_Listed records:_
* * * * * * * * *

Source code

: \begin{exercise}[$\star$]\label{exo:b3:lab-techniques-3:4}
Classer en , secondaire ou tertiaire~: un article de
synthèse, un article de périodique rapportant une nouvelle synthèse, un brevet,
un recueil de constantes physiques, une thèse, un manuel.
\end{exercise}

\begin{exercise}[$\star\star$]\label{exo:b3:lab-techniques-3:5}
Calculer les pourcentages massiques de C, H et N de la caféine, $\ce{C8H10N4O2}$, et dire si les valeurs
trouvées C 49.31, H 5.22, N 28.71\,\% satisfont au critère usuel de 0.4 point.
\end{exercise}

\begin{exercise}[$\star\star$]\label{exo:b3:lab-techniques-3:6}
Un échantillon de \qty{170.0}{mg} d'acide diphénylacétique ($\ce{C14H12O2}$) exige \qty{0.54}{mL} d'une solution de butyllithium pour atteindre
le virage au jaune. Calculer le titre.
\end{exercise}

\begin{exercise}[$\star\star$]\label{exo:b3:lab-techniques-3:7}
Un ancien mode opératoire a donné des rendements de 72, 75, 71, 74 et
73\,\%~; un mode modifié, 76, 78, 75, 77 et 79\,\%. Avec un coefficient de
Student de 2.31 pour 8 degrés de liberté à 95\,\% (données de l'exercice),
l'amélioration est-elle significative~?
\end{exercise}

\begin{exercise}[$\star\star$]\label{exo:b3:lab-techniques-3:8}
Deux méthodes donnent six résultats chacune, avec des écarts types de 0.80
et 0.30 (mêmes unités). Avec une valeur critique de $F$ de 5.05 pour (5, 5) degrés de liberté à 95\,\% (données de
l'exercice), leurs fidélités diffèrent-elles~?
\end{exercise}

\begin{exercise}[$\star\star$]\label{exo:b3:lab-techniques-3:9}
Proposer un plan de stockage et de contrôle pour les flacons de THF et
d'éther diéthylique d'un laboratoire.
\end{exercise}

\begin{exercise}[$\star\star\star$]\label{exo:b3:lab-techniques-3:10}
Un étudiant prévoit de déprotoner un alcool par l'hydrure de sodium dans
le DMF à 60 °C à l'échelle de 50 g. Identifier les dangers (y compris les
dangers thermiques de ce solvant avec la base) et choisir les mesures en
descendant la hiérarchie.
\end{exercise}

* * * * * * * * *

Every entry must be duplicated exactly as it was written.

_Answer area:_
Source code

: \begin{exercise}[$\star$]\label{exo:b3:lab-techniques-3:4}
Classer en , secondaire ou tertiaire~: un article de
synthèse, un article de périodique rapportant une nouvelle synthèse, un brevet,
un recueil de constantes physiques, une thèse, un manuel.
\end{exercise}

\begin{exercise}[$\star\star$]\label{exo:b3:lab-techniques-3:5}
Calculer les pourcentages massiques de C, H et N de la caféine, $\ce{C8H10N4O2}$, et dire si les valeurs
trouvées C 49.31, H 5.22, N 28.71\,\% satisfont au critère usuel de 0.4 point.
\end{exercise}

\begin{exercise}[$\star\star$]\label{exo:b3:lab-techniques-3:6}
Un échantillon de \qty{170.0}{mg} d'acide diphénylacétique ($\ce{C14H12O2}$) exige \qty{0.54}{mL} d'une solution de butyllithium pour atteindre
le virage au jaune. Calculer le titre.
\end{exercise}

\begin{exercise}[$\star\star$]\label{exo:b3:lab-techniques-3:7}
Un ancien mode opératoire a donné des rendements de 72, 75, 71, 74 et
73\,\%~; un mode modifié, 76, 78, 75, 77 et 79\,\%. Avec un coefficient de
Student de 2.31 pour 8 degrés de liberté à 95\,\% (données de l'exercice),
l'amélioration est-elle significative~?
\end{exercise}

\begin{exercise}[$\star\star$]\label{exo:b3:lab-techniques-3:8}
Deux méthodes donnent six résultats chacune, avec des écarts types de 0.80
et 0.30 (mêmes unités). Avec une valeur critique de $F$ de 5.05 pour (5, 5) degrés de liberté à 95\,\% (données de
l'exercice), leurs fidélités diffèrent-elles~?
\end{exercise}

\begin{exercise}[$\star\star$]\label{exo:b3:lab-techniques-3:9}
Proposer un plan de stockage et de contrôle pour les flacons de THF et
d'éther diéthylique d'un laboratoire.
\end{exercise}

\begin{exercise}[$\star\star\star$]\label{exo:b3:lab-techniques-3:10}
Un étudiant prévoit de déprotoner un alcool par l'hydrure de sodium dans
le DMF à 60 °C à l'échelle de 50 g. Identifier les dangers (y compris les
dangers thermiques de ce solvant avec la base) et choisir les mesures en
descendant la hiérarchie.
\end{exercise}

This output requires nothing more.